## Exercise prompt
Scan the data below and work out how many of its lines contain the word "quad". Give only that number.
** Opening Exercise materials block **
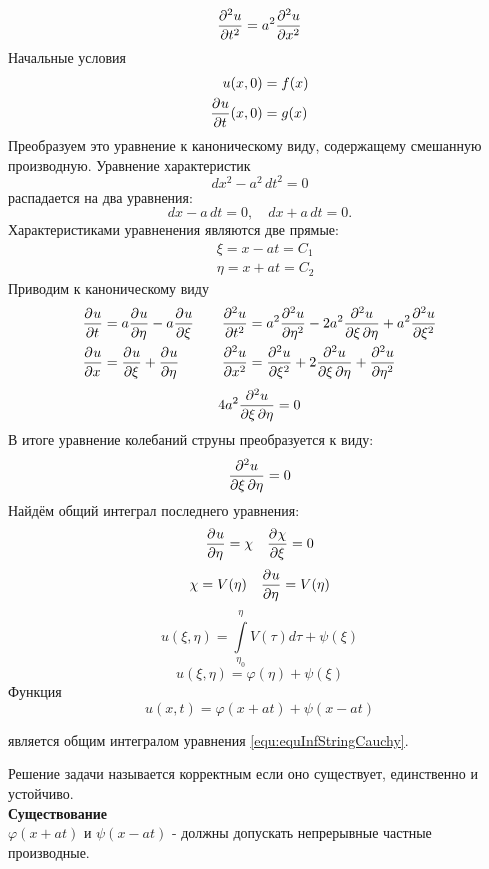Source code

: \setcounter{equation}{0}
\begin{equation}
	\frac{\partial^{2}u}{\partial t^{2}} = a^2 \frac{\partial^{2}u}{\partial x^{2}} 
	\label{equ:equInfStringCauchy}
\end{equation}
Начальные условия 
\begin{alignat*}{1}
    u(x, 0) &= f(x)\\
    \frac{\partial^{}u}{\partial t^{}} (x, 0) &= g(x)
\end{alignat*}
Преобразуем это уравнение к каноническому виду, содержащему смешанную производную. Уравнение характеристик
\[
	dx^2 - a^2\, dt^2 = 0
\]
распадается на два уравнения:
\[
	dx - a\, dt = 0, \quad dx + a\, dt = 0.
\]
	Характеристиками уравненения являются две прямые:
\begin{align*}
	&\xi = x - at = C_1\\
	&\eta = x + at = C_2
\end{align*}
Приводим к каноническому виду
\begin{alignat*}{2}
	\frac{\partial^{}u}{\partial t^{}} &= a \frac{\partial^{}u}{\partial \eta^{}} - a \frac{\partial^{}u}{\partial \xi^{}} \quad &\frac{\partial^{2}u}{\partial t^{2}} &= a^2 \frac{\partial^{2}u}{\partial \eta^{2}} - 2 a^2 \frac{\partial^2u}{\partial \xi\, \partial \eta} + a^2 \frac{\partial^{2}u}{\partial \xi^{2}}\\
	\frac{\partial^{}u}{\partial x^{}} &=\frac{\partial^{}u}{\partial \xi^{}} + \frac{\partial^{}u}{\partial \eta^{}} \quad &\frac{\partial^{2}u}{\partial x^{2}} &= \frac{\partial^{2}u}{\partial \xi^{2}} + 2 \frac{\partial^2u}{\partial \xi\, \partial \eta} + \frac{\partial^{2}u}{\partial \eta^{2}}
\end{alignat*}
\[
	4 a^2 \frac{\partial^2u}{\partial \xi\, \partial \eta} = 0
\]
В итоге уравнение колебаний струны преобразуется к виду:
\[
	\frac{\partial^2u}{\partial \xi\, \partial \eta} = 0
\]
Найдём общий интеграл последнего уравнения:
\[
	\frac{\partial^{}u}{\partial \eta^{}} = \chi \quad \frac{\partial^{}\chi}{\partial \xi^{}} = 0
\]
\[
	\chi =V(\eta) \quad \frac{\partial^{}u}{\partial \eta^{}} = V(\eta)
\]
\[
	u(\xi, \eta)= \int\limits_{\eta_0}^{\eta} V(\tau) d \tau + \psi(\xi)
\]
\[
	u(\xi, \eta) = \varphi(\eta) + \psi (\xi)
\]
Функция
\begin{equation}
      u(x,t) = \varphi (x +at) + \psi (x - at)
	\label{equ:equCommonIntegral}
\end{equation}	

является общим интегралом уравнения \eqref{equ:equInfStringCauchy}.

Решение задачи называется корректным если оно существует, единственно и устойчиво.\\

\textbf{Существование}\\
	$\varphi(x +at)$ и $\psi(x - at)$ - должны допускать непрерывные частные производные.\\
** Closing Exercise materials block **
## Solution for this task
5